А едва проснулся, как ему уже стало не до рассуждений о том, что в Кривулях было наяву, а что приснилось. Он даже с пристани сойти не успел.
– Нашелся! Нашелся! А мы-то тебя уже обыскались, княже! – заорал обрадованный донельзя Епифан, тряся своей кудлатой бородой.
– Стряслось что? – недовольно спросил князь.
– Ничегошеньки, – оторопел Епифан. – Слава всевышнему – все в порядке.
– А чего ищете? – не понял Константин.
– Так ведь гонец прибыл еще на рассвете.
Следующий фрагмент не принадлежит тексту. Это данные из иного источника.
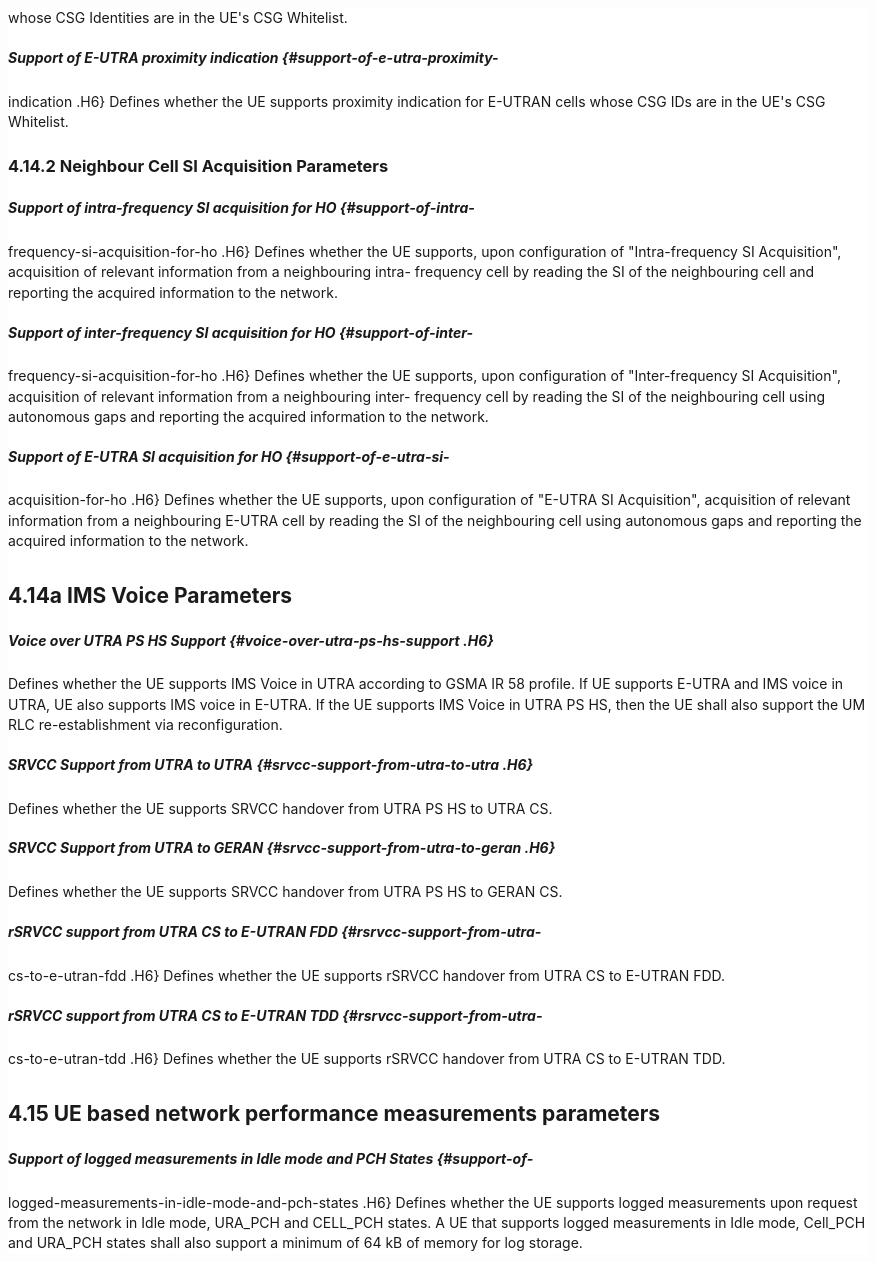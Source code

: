 whose CSG Identities are in the UE's CSG Whitelist.
##### Support of E-UTRA proximity indication {#support-of-e-utra-proximity-
indication .H6}
Defines whether the UE supports proximity indication for E-UTRAN cells whose
CSG IDs are in the UE's CSG Whitelist.
### 4.14.2 Neighbour Cell SI Acquisition Parameters
##### Support of intra-frequency SI acquisition for HO {#support-of-intra-
frequency-si-acquisition-for-ho .H6}
Defines whether the UE supports, upon configuration of \"Intra-frequency SI
Acquisition\", acquisition of relevant information from a neighbouring intra-
frequency cell by reading the SI of the neighbouring cell and reporting the
acquired information to the network.
##### Support of inter-frequency SI acquisition for HO {#support-of-inter-
frequency-si-acquisition-for-ho .H6}
Defines whether the UE supports, upon configuration of \"Inter-frequency SI
Acquisition\", acquisition of relevant information from a neighbouring inter-
frequency cell by reading the SI of the neighbouring cell using autonomous
gaps and reporting the acquired information to the network.
##### Support of E-UTRA SI acquisition for HO {#support-of-e-utra-si-
acquisition-for-ho .H6}
Defines whether the UE supports, upon configuration of \"E-UTRA SI
Acquisition\", acquisition of relevant information from a neighbouring E-UTRA
cell by reading the SI of the neighbouring cell using autonomous gaps and
reporting the acquired information to the network.
## 4.14a IMS Voice Parameters
##### Voice over UTRA PS HS Support {#voice-over-utra-ps-hs-support .H6}
Defines whether the UE supports IMS Voice in UTRA according to GSMA IR 58
profile. If UE supports E-UTRA and IMS voice in UTRA, UE also supports IMS
voice in E-UTRA. If the UE supports IMS Voice in UTRA PS HS, then the UE shall
also support the UM RLC re-establishment via reconfiguration.
##### SRVCC Support from UTRA to UTRA {#srvcc-support-from-utra-to-utra .H6}
Defines whether the UE supports SRVCC handover from UTRA PS HS to UTRA CS.
##### SRVCC Support from UTRA to GERAN {#srvcc-support-from-utra-to-geran .H6}
Defines whether the UE supports SRVCC handover from UTRA PS HS to GERAN CS.
##### rSRVCC support from UTRA CS to E-UTRAN FDD {#rsrvcc-support-from-utra-
cs-to-e-utran-fdd .H6}
Defines whether the UE supports rSRVCC handover from UTRA CS to E-UTRAN FDD.
##### rSRVCC support from UTRA CS to E-UTRAN TDD {#rsrvcc-support-from-utra-
cs-to-e-utran-tdd .H6}
Defines whether the UE supports rSRVCC handover from UTRA CS to E-UTRAN TDD.
## 4.15 UE based network performance measurements parameters
##### Support of logged measurements in Idle mode and PCH States {#support-of-
logged-measurements-in-idle-mode-and-pch-states .H6}
Defines whether the UE supports logged measurements upon request from the
network in Idle mode, URA_PCH and CELL_PCH states. A UE that supports logged
measurements in Idle mode, Cell_PCH and URA_PCH states shall also support a
minimum of 64 kB of memory for log storage.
Сказывал, чтоб тут же его к тебе провели, что, мол, он такое везет, о чем князя незамедлительно упредить надобно.
Глава 7
Доложили точно, хоть и с опозданием
Воеводы не дремали,
Но никак не успевали:
Ждут, бывало, с юга, глядь, —
Ан с востока лезет рать.
А. С. Пушкин
Когда князь появился на своем подворье, гонец спал мертвецким сном. Понадобилось вылить на него пять ведер холодной воды, чтобы привести его в чувство.
Помотав головой, он ошалело посмотрел вокруг и шагнул к Константину.